Nota inicial: conforme indicado quando falámos brevemente deste título, e recuperando uma experiência anterior, a resenha crítica deste volume académico fica a cargo de outro jovem investigador, Hugo Almeida, a quem passamos a palavra, e a quem agradecemos a atenção, naturalmente.
Esta
é uma colecção dedicada aos estudos francófonos de banda
desenhada, com o propósito de os traduzir para inglês e
providenciar alguma contextualização. É um projecto que se
justifica pelo inglês ser usado como língua franca no meio
académico, mas também pelas décadas de avanço que a esfera
franco-belga teve em matéria de estudos de banda desenhada. Nesse
sentido, é uma publicação necessária, que se sucede a outras,
como a tradução para inglês de obras de Thierry Groensteen, The
System of Comics (co-traduzida por Bart Beaty, um dos editores
desta antologia) e Comics and Narration (esta traduzida por
Ann Miller, também editora deste volume), ou The Origins of
Comics de Thierry Smolderen (também co-traduzido por Bart
Beaty).
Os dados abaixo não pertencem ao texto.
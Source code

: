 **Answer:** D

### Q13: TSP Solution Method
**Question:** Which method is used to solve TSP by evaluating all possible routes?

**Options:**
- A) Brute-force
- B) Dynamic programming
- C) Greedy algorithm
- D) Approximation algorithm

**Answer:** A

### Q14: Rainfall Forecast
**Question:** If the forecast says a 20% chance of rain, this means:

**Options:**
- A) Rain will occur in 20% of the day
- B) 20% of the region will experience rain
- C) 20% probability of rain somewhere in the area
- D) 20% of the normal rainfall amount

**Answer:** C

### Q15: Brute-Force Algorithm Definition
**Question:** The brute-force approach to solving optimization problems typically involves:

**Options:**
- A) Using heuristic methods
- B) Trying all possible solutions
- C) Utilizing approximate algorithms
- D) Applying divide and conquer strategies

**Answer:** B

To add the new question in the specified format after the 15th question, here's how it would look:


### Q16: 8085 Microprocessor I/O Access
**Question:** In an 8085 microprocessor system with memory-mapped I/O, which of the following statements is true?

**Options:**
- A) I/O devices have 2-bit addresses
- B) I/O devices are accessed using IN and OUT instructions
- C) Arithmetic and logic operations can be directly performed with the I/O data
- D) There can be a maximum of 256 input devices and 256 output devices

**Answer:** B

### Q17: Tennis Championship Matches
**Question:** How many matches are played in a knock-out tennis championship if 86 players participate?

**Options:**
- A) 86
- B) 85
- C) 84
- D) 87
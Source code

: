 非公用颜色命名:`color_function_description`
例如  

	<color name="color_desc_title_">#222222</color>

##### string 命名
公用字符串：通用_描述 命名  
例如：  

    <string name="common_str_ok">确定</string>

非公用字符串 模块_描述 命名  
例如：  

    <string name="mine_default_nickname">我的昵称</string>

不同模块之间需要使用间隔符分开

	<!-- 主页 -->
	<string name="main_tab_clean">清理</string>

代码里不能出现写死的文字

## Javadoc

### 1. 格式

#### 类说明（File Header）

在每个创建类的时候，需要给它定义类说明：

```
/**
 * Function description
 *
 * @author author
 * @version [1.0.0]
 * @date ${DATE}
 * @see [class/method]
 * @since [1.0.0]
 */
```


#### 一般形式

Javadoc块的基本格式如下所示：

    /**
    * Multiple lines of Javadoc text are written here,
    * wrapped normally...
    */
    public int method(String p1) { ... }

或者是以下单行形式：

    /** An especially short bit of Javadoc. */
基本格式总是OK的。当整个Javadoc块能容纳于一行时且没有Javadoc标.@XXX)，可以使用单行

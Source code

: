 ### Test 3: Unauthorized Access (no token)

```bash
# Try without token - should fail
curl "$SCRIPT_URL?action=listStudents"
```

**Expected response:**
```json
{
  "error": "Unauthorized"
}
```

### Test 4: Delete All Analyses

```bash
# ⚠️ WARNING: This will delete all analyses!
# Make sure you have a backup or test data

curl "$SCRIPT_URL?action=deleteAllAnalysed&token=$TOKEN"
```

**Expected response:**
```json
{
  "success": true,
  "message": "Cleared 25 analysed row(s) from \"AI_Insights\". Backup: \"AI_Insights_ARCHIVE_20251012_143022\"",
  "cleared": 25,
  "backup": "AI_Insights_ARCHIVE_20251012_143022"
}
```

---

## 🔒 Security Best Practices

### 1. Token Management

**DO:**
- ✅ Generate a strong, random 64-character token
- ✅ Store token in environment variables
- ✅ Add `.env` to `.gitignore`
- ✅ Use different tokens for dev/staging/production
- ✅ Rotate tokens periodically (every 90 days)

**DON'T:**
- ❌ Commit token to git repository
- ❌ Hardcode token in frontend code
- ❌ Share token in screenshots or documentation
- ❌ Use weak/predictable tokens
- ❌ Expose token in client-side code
The French Comics Studies Reader difere destas três
publicações no sentido em que fornece uma perspectiva mais alargada
sobre o trabalho de autores francófonos. Para este volume foram
seleccionados artigos académicos completos, bem como excertos de
livros dos autores. É um esforço que gostaríamos de ver também em
relação à investigação escrita em japonês sobre banda
desenhada, na sequência de outros esforços, como um número recente
do International Journal of Comic Art dedicado à banda
desenhada asiática contemporânea. (Mais)
Projectos
desta natureza são a melhor maneira de evitar que se re-invente a
roda, ou seja, que se gaste tempo e recursos a redescobrirem-se
conclusões. A constituição de uma base bibliográfica comum também
permite que os resultados e discussões de cada lado possam ser
avaliados e desenvolvidos por toda a comunidade académica. Este
livro é um passo significativo nesse sentido, ao traduzir não só
textos contemporâneos, mas também uma série de análises iniciais
que podem servir de ponto de partida a muitas discussões que se
repetem na literatura de ambos os lados.
Tal
como é mencionado na introdução do livro, a literatura francófona
e anglófona constituem duas esferas de influência, que no caso dos
estudos de banda desenhada resultaram em práticas relativamente
distintas. Apesar de haver sempre sobreposição nos temas estudados,
o estudos de banda desenhada em França afirmaram-se principalmente
com a investigação de questões ontológicas e formais (os
mecanismos narratológicos, estéticos e convenções semânticas
várias da banda desenhada), ao passo que na literatura anglófona, o
desenvolvimento inicial e legitimação dos comics studies
fez-se através de ferramentas e objectivos relacionados com os
estudos culturais. Estas tendências não são de todo determinantes
e, por exemplo, do lado anglófono tem-se observado um interesse
crescente nos mecanismos da banda desenhada, que beneficiará dos
textos aqui presentes.
Sendo
que os textos seleccionados fazem parte de uma bibliografia extensa
que inclui os anos 60, a sua qualidade geral é elevada. Os textos
estão organizados em quatro secções temáticas: a origem da banda
desenhada e suas definições; estudo das suas formalidades; crítica
de banda desenhada; e comentários à indústria da banda desenhada
franco-belga. A organização dos textos dentro de cada secção
sugere um diálogo entre os vários autores e pontos de vista,
tentando reproduzir (imaginamos) a evolução que cada discussão
teve ao longo do tempo. Neste sentido, tem uma perspectiva histórica
que não se reflecte necessariamente numa organização cronológica
dos textos.
A
primeira secção do livro, dedicada às origens e definições,
inclui textos produzidos desde os anos 60 até à nossa década.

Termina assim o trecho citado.